Dr. Abdulla had lived in the violence-filled crucible of Baghdad and may have been filled with hate toward Britain because of the Iraq war. News reports also mention that he may have been influenced by the rhetoric of a radical cleric in Iraq. This cleric would heap praise on suicide bombers and preach that this is a justifiable form of defense.

Such clerics pick and choose verses from the Quran to support their rhetoric. Most Islamic scholars have called this a lethal misinterpretation of the verses. Nevertheless, this tiny but loud fraction of clerics appears to be most influential among young Muslims. But killing innocent civilians is never warranted.

It is tempting to disown them, and others who may yet be indicted in the plot, by proclaiming they are not real Muslims. But that would be a cop-out; they read the same scripture and listen to the same prophetic traditions as I and all Muslims do. But they appear to have unpacked a radically different meaning from them.

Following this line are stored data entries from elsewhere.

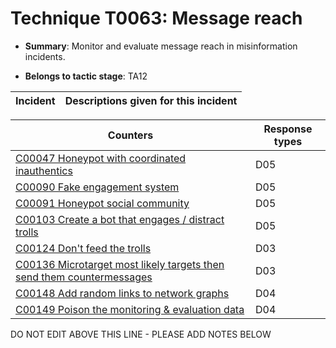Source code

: # Technique T0063: Message reach

* **Summary**: Monitor and evaluate message reach in misinformation incidents. 

* **Belongs to tactic stage**: TA12


| Incident | Descriptions given for this incident |
| -------- | -------------------- |



| Counters | Response types |
| -------- | -------------- |
| [C00047 Honeypot with coordinated inauthentics](../counters/C00047.md) | D05 |
| [C00090 Fake engagement system](../counters/C00090.md) | D05 |
| [C00091 Honeypot social community](../counters/C00091.md) | D05 |
| [C00103 Create a bot that engages / distract trolls](../counters/C00103.md) | D05 |
| [C00124 Don't feed the trolls](../counters/C00124.md) | D03 |
| [C00136 Microtarget most likely targets then send them countermessages](../counters/C00136.md) | D03 |
| [C00148 Add random links to network graphs](../counters/C00148.md) | D04 |
| [C00149 Poison the monitoring & evaluation data](../counters/C00149.md) | D04 |


DO NOT EDIT ABOVE THIS LINE - PLEASE ADD NOTES BELOW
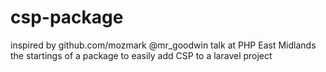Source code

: csp-package
===========

inspired by github.com/mozmark @mr_goodwin talk at PHP East Midlands the startings of a package to easily add CSP to a laravel project
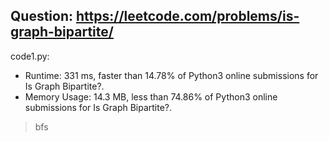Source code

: ## Question: https://leetcode.com/problems/is-graph-bipartite/

code1.py:
* Runtime: 331 ms, faster than 14.78% of Python3 online submissions for Is Graph Bipartite?.
* Memory Usage: 14.3 MB, less than 74.86% of Python3 online submissions for Is Graph Bipartite?.
> bfs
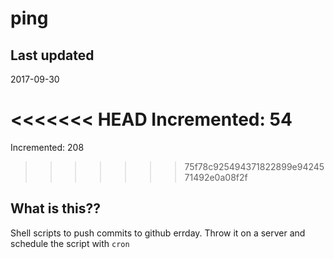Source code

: # ping

## Last updated
2017-09-30

<<<<<<< HEAD
Incremented: 54
=======
Incremented: 208
>>>>>>> 75f78c925494371822899e9424571492e0a08f2f

## What is this?? 
Shell scripts to push commits to github errday. Throw it on a server and schedule the script with `cron`
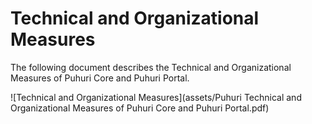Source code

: # Technical and Organizational Measures

The following document describes the Technical and Organizational Measures of Puhuri Core and Puhuri Portal.

![Technical and Organizational Measures](assets/Puhuri Technical and Organizational Measures of Puhuri Core and Puhuri Portal.pdf)
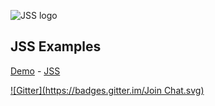 ![JSS logo](https://avatars1.githubusercontent.com/u/9503099?v=3&s=60)

## JSS Examples

[Demo](http://jsstyles.github.io/examples/index.html) -
[JSS](https://github.com/jsstyles/jss)

[![Gitter](https://badges.gitter.im/Join Chat.svg)](https://gitter.im/jsstyles/jss?utm_source=badge&utm_medium=badge&utm_campaign=pr-badge&utm_content=badge)

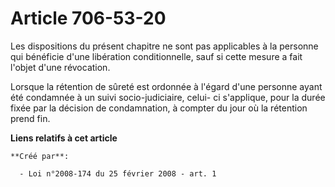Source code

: # Article 706-53-20

Les dispositions du présent chapitre ne sont pas applicables à la personne qui bénéficie d'une libération conditionnelle,
sauf si cette mesure a fait l'objet d'une révocation. 

Lorsque la rétention de sûreté est ordonnée à l'égard d'une personne ayant été condamnée à un suivi socio-judiciaire, celui-
ci s'applique, pour la durée fixée par la décision de condamnation, à compter du jour où la rétention prend fin.

**Liens relatifs à cet article**

	**Créé par**:

	  - Loi n°2008-174 du 25 février 2008 - art. 1
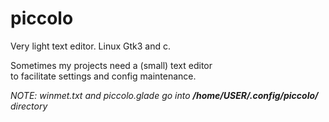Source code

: # piccolo
Very light text editor. Linux Gtk3 and c.

Sometimes my projects need a (small) text editor  
to facilitate settings and config maintenance.

_NOTE:
winmet.txt and piccolo.glade go into __/home/USER/.config/piccolo/__ directory_
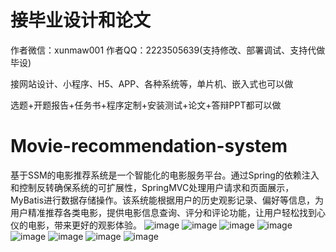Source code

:# 接毕业设计和论文
作者微信：xunmaw001  作者QQ：2223505639(支持修改、部署调试、支持代做毕设)

接网站设计、小程序、H5、APP、各种系统等，单片机、嵌入式也可以做

选题+开题报告+任务书+程序定制+安装测试+论文+答辩PPT都可以做
# Movie-recommendation-system
基于SSM的电影推荐系统是一个智能化的电影服务平台。通过Spring的依赖注入和控制反转确保系统的可扩展性，SpringMVC处理用户请求和页面展示，MyBatis进行数据存储操作。该系统能根据用户的历史观影记录、偏好等信息，为用户精准推荐各类电影，提供电影信息查询、评分和评论功能，让用户轻松找到心仪的电影，带来更好的观影体验。
![image](https://github.com/user-attachments/assets/ae411d87-b43d-4a4e-ac8b-14db9d292052)
![image](https://github.com/user-attachments/assets/972fb596-c6c2-44de-90d5-69285557991e)
![image](https://github.com/user-attachments/assets/41115644-d72f-4170-8acf-c234e79b55a0)
![image](https://github.com/user-attachments/assets/46c20954-f806-4b0c-8188-36ad767d1c0c)
![image](https://github.com/user-attachments/assets/daa90c1c-2264-458e-82c7-640dfcddbc3e)
![image](https://github.com/user-attachments/assets/99c501bb-8fea-4f84-8eb2-69732b772581)
![image](https://github.com/user-attachments/assets/09dc45af-ba19-4ee9-91a6-e834237447db)
![image](https://github.com/user-attachments/assets/60917429-66b8-43ce-ac57-ca555d2237e3)
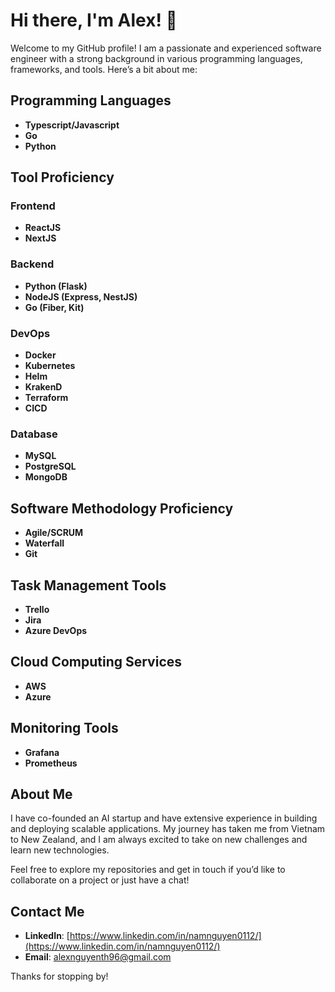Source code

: # Hi there, I'm Alex! 👋

Welcome to my GitHub profile! I am a passionate and experienced software engineer with a strong background in various programming languages, frameworks, and tools. Here’s a bit about me:

## Programming Languages

- **Typescript/Javascript**
- **Go**
- **Python**

## Tool Proficiency

### Frontend

- **ReactJS**
- **NextJS**

### Backend

- **Python (Flask)**
- **NodeJS (Express, NestJS)**
- **Go (Fiber, Kit)**

### DevOps

- **Docker**
- **Kubernetes**
- **Helm**
- **KrakenD**
- **Terraform**
- **CICD**

### Database

- **MySQL**
- **PostgreSQL**
- **MongoDB**

## Software Methodology Proficiency

- **Agile/SCRUM**
- **Waterfall**
- **Git**

## Task Management Tools

- **Trello**
- **Jira**
- **Azure DevOps**

## Cloud Computing Services

- **AWS**
- **Azure**

## Monitoring Tools

- **Grafana**
- **Prometheus**

## About Me

I have co-founded an AI startup and have extensive experience in building and deploying scalable applications. My journey has taken me from Vietnam to New Zealand, and I am always excited to take on new challenges and learn new technologies. 

Feel free to explore my repositories and get in touch if you’d like to collaborate on a project or just have a chat!

## Contact Me

- **LinkedIn**: [https://www.linkedin.com/in/namnguyen0112/](https://www.linkedin.com/in/namnguyen0112/)
- **Email**: alexnguyenth96@gmail.com

Thanks for stopping by!
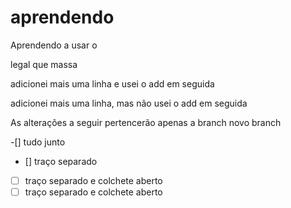 # aprendendo
Aprendendo a usar o 

legal
que massa

adicionei mais uma linha e usei o add em seguida

adicionei mais uma linha, mas não usei o add em seguida

As alterações a seguir pertencerão apenas a branch
novo branch

-[] tudo junto
- [] traço separado
- [ ] traço separado e colchete aberto
-[ ] traço separado e colchete aberto
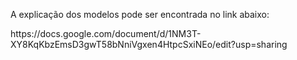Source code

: <p>
 A explicação dos modelos pode ser encontrada no link abaixo:
<p>
https://docs.google.com/document/d/1NM3T-XY8KqKbzEmsD3gwT58bNniVgxen4HtpcSxiNEo/edit?usp=sharing
</p>
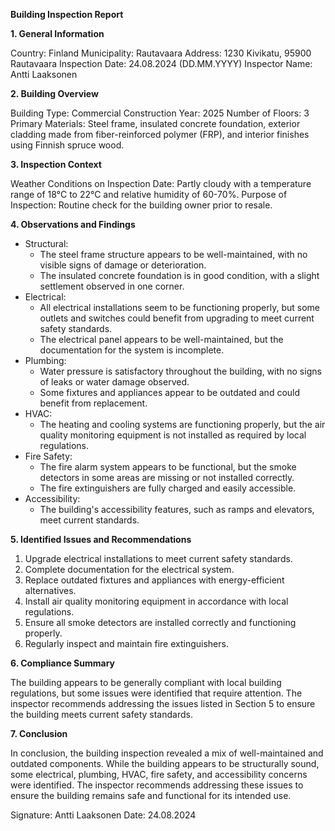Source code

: **Building Inspection Report**

**1. General Information**

Country: Finland
Municipality: Rautavaara
Address: 1230 Kivikatu, 95900 Rautavaara
Inspection Date: 24.08.2024 (DD.MM.YYYY)
Inspector Name: Antti Laaksonen

**2. Building Overview**

Building Type: Commercial
Construction Year: 2025
Number of Floors: 3
Primary Materials: Steel frame, insulated concrete foundation, exterior cladding made from fiber-reinforced polymer (FRP), and interior finishes using Finnish spruce wood.

**3. Inspection Context**

Weather Conditions on Inspection Date: Partly cloudy with a temperature range of 18°C to 22°C and relative humidity of 60-70%.
Purpose of Inspection: Routine check for the building owner prior to resale.

**4. Observations and Findings**

* Structural:
	+ The steel frame structure appears to be well-maintained, with no visible signs of damage or deterioration.
	+ The insulated concrete foundation is in good condition, with a slight settlement observed in one corner.
* Electrical:
	+ All electrical installations seem to be functioning properly, but some outlets and switches could benefit from upgrading to meet current safety standards.
	+ The electrical panel appears to be well-maintained, but the documentation for the system is incomplete.
* Plumbing:
	+ Water pressure is satisfactory throughout the building, with no signs of leaks or water damage observed.
	+ Some fixtures and appliances appear to be outdated and could benefit from replacement.
* HVAC:
	+ The heating and cooling systems are functioning properly, but the air quality monitoring equipment is not installed as required by local regulations.
* Fire Safety:
	+ The fire alarm system appears to be functional, but the smoke detectors in some areas are missing or not installed correctly.
	+ The fire extinguishers are fully charged and easily accessible.
* Accessibility:
	+ The building's accessibility features, such as ramps and elevators, meet current standards.

**5. Identified Issues and Recommendations**

1. Upgrade electrical installations to meet current safety standards.
2. Complete documentation for the electrical system.
3. Replace outdated fixtures and appliances with energy-efficient alternatives.
4. Install air quality monitoring equipment in accordance with local regulations.
5. Ensure all smoke detectors are installed correctly and functioning properly.
6. Regularly inspect and maintain fire extinguishers.

**6. Compliance Summary**

The building appears to be generally compliant with local building regulations, but some issues were identified that require attention. The inspector recommends addressing the issues listed in Section 5 to ensure the building meets current safety standards.

**7. Conclusion**

In conclusion, the building inspection revealed a mix of well-maintained and outdated components. While the building appears to be structurally sound, some electrical, plumbing, HVAC, fire safety, and accessibility concerns were identified. The inspector recommends addressing these issues to ensure the building remains safe and functional for its intended use.

Signature: Antti Laaksonen
Date: 24.08.2024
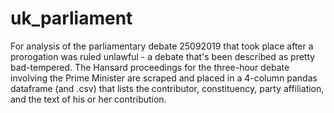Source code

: # uk_parliament
For analysis of the parliamentary debate 25092019 that took place after a prorogation was ruled unlawful - a debate that's been described as pretty bad-tempered. The Hansard proceedings for the three-hour debate involving the Prime Minister are scraped and placed in a 4-column pandas dataframe (and .csv) that lists the contributor, constituency, party affiliation, and the text of his or her contribution.

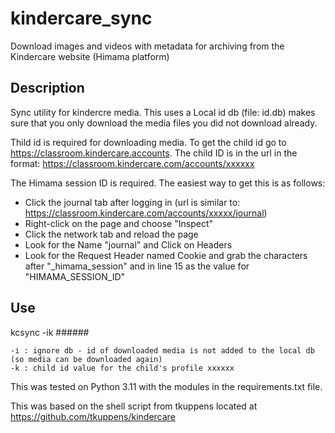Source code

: kindercare_sync
===============

Download images and videos with metadata for archiving from the Kindercare website (Himama platform)

Description
-----------

Sync utility for kindercre media. This uses a Local id db (file: id.db) makes sure that you only download the media files you did not download already. 

Thild id is required for downloading media.  To get the child id go to https://classroom.kindercare.accounts. The child ID is in the url in the format: https://classroom.kindercare.com/accounts/xxxxxx 

The Himama session ID is required.  The easiest way to get this is as follows:
* Click the journal tab after logging in (url is similar to: https://classroom.kindercare.com/accounts/xxxxx/journal)
* Right-click on the page and choose "Inspect"
* Click the network tab and reload the page
* Look for the Name "journal" and Click on Headers
* Look for the Request Header named Cookie and grab the characters after "_himama_session" and in line 15 as the value for "HIMAMA_SESSION_ID"

Use
---

kcsync -ik ######

	-i : ignore db - id of downloaded media is not added to the local db (so media can be downloaded again)
	-k : child id value for the child's profile xxxxxx


This was tested on Python 3.11 with the modules in the requirements.txt file.

This was based on the shell script from tkuppens located at https://github.com/tkuppens/kindercare
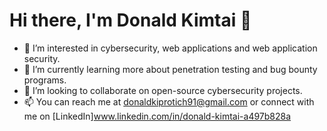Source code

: # Hi there, I'm Donald Kimtai 👋

- 👀 I’m interested in cybersecurity, web applications and web application security.
- 🌱 I’m currently learning more about penetration testing and bug bounty programs.
- 💞️ I’m looking to collaborate on open-source cybersecurity projects.
- 📫 You can reach me at donaldkiprotich91@gmail.com or connect with me on [LinkedIn]www.linkedin.com/in/donald-kimtai-a497b828a
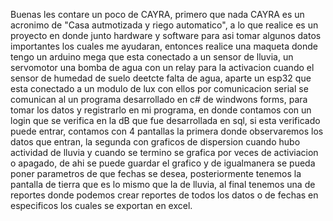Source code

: Buenas les contare un poco de CAYRA, primero que nada CAYRA es un acronimo de "Casa autmotizada y riego automatico", a lo que realice es un proyecto en donde junto hardware y software
para asi tomar algunos datos importantes los cuales me ayudaran, entonces realice una maqueta donde tengo un arduino mega que esta conectado a un sensor de lluvia, un servomotor
una bomba de agua con un relay para la activacion cuando el sensor de humedad de suelo deetcte falta de agua, aparte un esp32 que esta conectado a un modulo de lux
con ellos por comunicacion serial se comunican al un programa desarrollado en c# de windwons forms, para tomar los datos y registrarlo en mi programa, en donde contamos con un login
que se verifica en la dB que fue desarrollada en sql, si esta verificado puede entrar, contamos con 4 pantallas la primera donde observaremos los datos que entran, la segunda con graficos
de dispersion cuando hubo actividad de lluvia y cuando se termino se grafica por veces de activiacion o apagado, de ahi se puede guardar el grafico y de igualmanera se pueda poner parametros 
de que fechas se desea, posteriormente tenemos la pantalla de tierra que es lo mismo que la de lluvia, al final tenemos una de reportes donde podemos crear reportes de todos los datos 
o de fechas en especificos los cuales se exportan en excel.
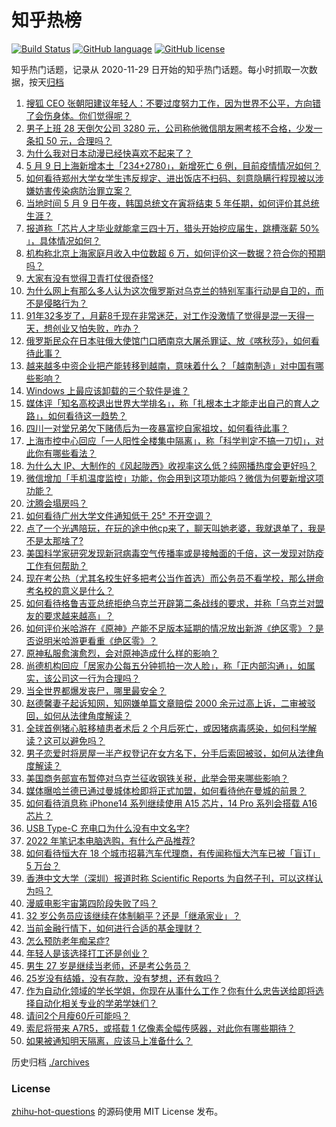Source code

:# 知乎热榜
[![Build Status](https://github.com/ToWeLong/zhihu-hot-questions/workflows/CI/badge.svg)](https://github.com/ToWeLong/zhihu-hot-questions/actions)
[![GitHub language](https://img.shields.io/badge/language-golang-orange.svg)](https://golang.org/)
[![GitHub license](https://img.shields.io/github/license/ToWeLong/zhihu-hot-questions)](https://github.com/ToWeLong/zhihu-hot-questions/blob/main/LICENSE)

知乎热门话题，记录从 2020-11-29 日开始的知乎热门话题。每小时抓取一次数据，按天[归档](./archives)

<!-- BEGIN -->

1. [搜狐 CEO 张朝阳建议年轻人：不要过度努力工作，因为世界不公平，方向错了会伤身体。你们觉得呢？](https://www.zhihu.com/question/531900400)
1. [男子上班 28 天倒欠公司 3280 元，公司称他微信朋友圈考核不合格，少发一条扣 50 元，合理吗？](https://www.zhihu.com/question/532024467)
1. [为什么我对日本动漫已经快喜欢不起来了？](https://www.zhihu.com/question/264393711)
1. [5 月 9 日上海新增本土「234+2780」，新增死亡 6 例，目前疫情情况如何？](https://www.zhihu.com/question/532077253)
1. [如何看待郑州大学女学生违反规定、进出饭店不扫码、刻意隐瞒行程现被以涉嫌妨害传染病防治罪立案？](https://www.zhihu.com/question/531659406)
1. [当地时间 5 月 9 日午夜，韩国总统文在寅将结束 5 年任期，如何评价其总统生涯？](https://www.zhihu.com/question/531971423)
1. [报道称「芯片人才毕业就能拿三四十万，猎头开始挖应届生，跳槽涨薪 50% 」，具体情况如何？](https://www.zhihu.com/question/531943381)
1. [机构称北京上海家庭月收入中位数超 6 万，如何评价这一数据？符合你的预期吗？](https://www.zhihu.com/question/532086367)
1. [大家有没有觉得卫青打仗很奇怪?](https://www.zhihu.com/question/526595259)
1. [为什么网上有那么多人认为这次俄罗斯对乌克兰的特别军事行动是自卫的，而不是侵略行为？](https://www.zhihu.com/question/532074926)
1. [91年32多岁了，月薪8千现在非常迷茫，对工作没激情了觉得是混一天得一天，想创业又怕失败，咋办？](https://www.zhihu.com/question/532075159)
1. [俄罗斯民众在日本驻俄大使馆门口晒南京大屠杀罪证、放《喀秋莎》，如何看待此事？](https://www.zhihu.com/question/531984587)
1. [越来越多中资企业把产能转移到越南，意味着什么？「越南制造」对中国有哪些影响？](https://www.zhihu.com/question/531975821)
1. [Windows 上最应该卸载的三个软件是谁？](https://www.zhihu.com/question/531532401)
1. [媒体评「知名高校退出世界大学排名」，称「扎根本土才能走出自己的育人之路」，如何看待这一趋势？](https://www.zhihu.com/question/531999233)
1. [四川一对堂兄弟欠下赌债后为一夜暴富挖自家祖坟，如何看待此事？](https://www.zhihu.com/question/532080196)
1. [上海市控中心回应「一人阳性全楼集中隔离」，称「科学判定不搞一刀切」，对此你有哪些看法？](https://www.zhihu.com/question/532097018)
1. [为什么大 IP、大制作的《风起陇西》收视率这么低？纯网播热度会更好吗？](https://www.zhihu.com/question/530544975)
1. [微信增加「手机温度监控」功能，你会用到这项功能吗？微信为何要新增这项功能？](https://www.zhihu.com/question/531718959)
1. [沈腾会塌房吗？](https://www.zhihu.com/question/517958495)
1. [如何看待广州大学文件通知低于 25° 不开空调？](https://www.zhihu.com/question/531931426)
1. [点了一个光遇陪玩，在玩的途中他cp来了，聊天叫她老婆，我就退单了，我是不是太那啥了?](https://www.zhihu.com/question/483243460)
1. [美国科学家研究发现新冠病毒空气传播率或是接触面的千倍，这一发现对防疫工作有何帮助？](https://www.zhihu.com/question/532083514)
1. [现在考公热（尤其名校生好多把考公当作首选）而公务员不看学校，那么拼命考名校的意义是什么？](https://www.zhihu.com/question/531504167)
1. [如何看待格鲁吉亚总统拒绝乌克兰开辟第二条战线的要求，并称「乌克兰对盟友的要求越来越高」？](https://www.zhihu.com/question/531999098)
1. [如何评价米哈游在《原神》产能不足版本延期的情况放出新游《绝区零》？是否说明米哈游更看重《绝区零》？](https://www.zhihu.com/question/531862788)
1. [原神私服愈演愈烈，会对原神造成什么样的影响？](https://www.zhihu.com/question/531699220)
1. [尚德机构回应「居家办公每五分钟抓拍一次人脸」，称「正内部沟通」，如属实，该公司这一行为合理吗？](https://www.zhihu.com/question/532091225)
1. [当全世界都爆发丧尸，哪里最安全？](https://www.zhihu.com/question/64232240)
1. [赵德馨妻子起诉知网，知网嫌单篇文章赔偿 2000 余元过高上诉，二审被驳回，如何从法律角度解读？](https://www.zhihu.com/question/531971052)
1. [全球首例猪心脏移植患者术后 2 个月后死亡，或因猪病毒感染，如何科学解读？这可以避免吗？](https://www.zhihu.com/question/531603379)
1. [男子恋爱时将房屋一半产权登记在女方名下，分手后索回被驳，如何从法律角度解读？](https://www.zhihu.com/question/531987022)
1. [美国商务部宣布暂停对乌克兰征收钢铁关税，此举会带来哪些影响？](https://www.zhihu.com/question/532097195)
1. [媒体曝哈兰德已通过曼城体检即将正式加盟，如何看待他在曼城的前景？](https://www.zhihu.com/question/531994409)
1. [如何看待消息称 iPhone14 系列继续使用 A15 芯片，14 Pro 系列会搭载 A16 芯片？](https://www.zhihu.com/question/531665548)
1. [USB Type-C 充电口为什么没有中文名字?](https://www.zhihu.com/question/483019525)
1. [2022 年笔记本电脑选购，有什么产品推荐?](https://www.zhihu.com/question/510151099)
1. [如何看待恒大在 18 个城市招募汽车代理商，有传闻称恒大汽车已被「盲订」 5 万台？](https://www.zhihu.com/question/531986376)
1. [香港中文大学（深圳）报道时称 Scientific Reports 为自然子刊，可以这样认为吗？](https://www.zhihu.com/question/531960383)
1. [漫威电影宇宙第四阶段失败了吗？](https://www.zhihu.com/question/531671604)
1. [32 岁公务员应该继续在体制躺平？还是「继承家业」？](https://www.zhihu.com/question/530302570)
1. [当前金融行情下，如何进行合适的基金理财？](https://www.zhihu.com/question/529443727)
1. [怎么预防老年痴呆症?](https://www.zhihu.com/question/271495860)
1. [年轻人是该选择打工还是创业？](https://www.zhihu.com/question/527111490)
1. [男生 27 岁是继续当老师，还是考公务员？](https://www.zhihu.com/question/530302726)
1. [25岁没有结婚，没有存款，没有梦想，还有救吗？](https://www.zhihu.com/question/532071244)
1. [作为自动化领域的学长学姐，你现在从事什么工作？你有什么忠告送给即将选择自动化相关专业的学弟学妹们？](https://www.zhihu.com/question/531618552)
1. [请问2个月瘦60斤可能吗？](https://www.zhihu.com/question/532090171)
1. [索尼将带来 A7R5，或搭载 1 亿像素全幅传感器，对此你有哪些期待？](https://www.zhihu.com/question/510756717)
1. [如果被通知明天隔离，应该马上准备什么？](https://www.zhihu.com/question/526125037)

<!-- END -->

历史归档 [./archives](./archives)


### License
[zhihu-hot-questions](https://github.com/towelong/zhihu-hot-questions) 的源码使用 MIT License 发布。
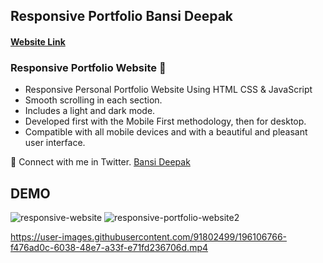 ## Responsive Portfolio Bansi Deepak

#### [Website Link](https://bansi-responsive-portfolio-website.netlify.app/)

### Responsive Portfolio Website 💙 

- Responsive Personal Portfolio Website Using HTML CSS & JavaScript
- Smooth scrolling in each section.
- Includes a light and dark mode.
- Developed first with the Mobile First methodology, then for desktop.
- Compatible with all mobile devices and with a beautiful and pleasant user interface.

💙 Connect with me in Twitter. [Bansi Deepak](https://twitter.com/mr_screwlooze) 

## DEMO


![responsive-website](https://user-images.githubusercontent.com/91802499/196034844-67816083-83f7-428e-a615-bb56476cecc4.png)
![responsive-portfolio-website2](https://user-images.githubusercontent.com/91802499/196034846-f45e802e-a6e9-4289-ba26-3cf3af9c0240.png)



https://user-images.githubusercontent.com/91802499/196106766-f476ad0c-6038-48e7-a33f-e71fd236706d.mp4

Suicide bombing has gained a cult status among some groups. The Tamil Tigers, a Hindu faction fighting the Buddhist majority of Sri Lanka, have a hero status among some Tamils. This is similar to the status of suicide bombers among some Muslims in Palestine and now in Iraq. Those who practice or sanction suicide bombing consider it a form of martyrdom. But suicide by any name is still suicide and is explicitly prohibited in Islam. Injunctions of the Quran and traditions of the Prophet Muhammad prohibit it in unequivocal terms. Similarly, killing of innocents is expressly prohibited. It is not collateral damage but callous murder.

The medical and educational background of these individuals in the London and Glasgow incidents appears to be irrelevant to their actions. And there is really nothing unique about Muslims or Middle Easterners in this regard. The history of other faiths and cultures features plenty of examples of highly educated professionals who were complicit in mass murder and genocide.

I fear that for some people, the actions of those wayward few in London and Glasgow may have shattered the delicate and precious trust between Muslim physicians and their patients. But I am confident that the long record of exemplary service of more than 20,000 Muslim physicians in the United States will overcome the blowback of these crimes.

Muslims of all stripes - liberal or orthodox, moderate or puritanical - recognize the virulent effect of this minority ideology and have condemned it. There are reports that many Muslims in Britain have gone beyond mere expressions of revulsion, anger and disgust and pledged active cooperation with the law. British Muslim scholars have proclaimed emphatically that preventing suicide terrorism is every Muslim's religious duty.

We in the United States need to redouble our efforts to immunize our young against mutant ideologies that romanticize suicide bombing and to encourage political engagement and civil nonviolent protest. This may be accomplished through Islamic teachings for, after all, the Quran says, "If you have taken an innocent life, it is as if you have killed all humanity."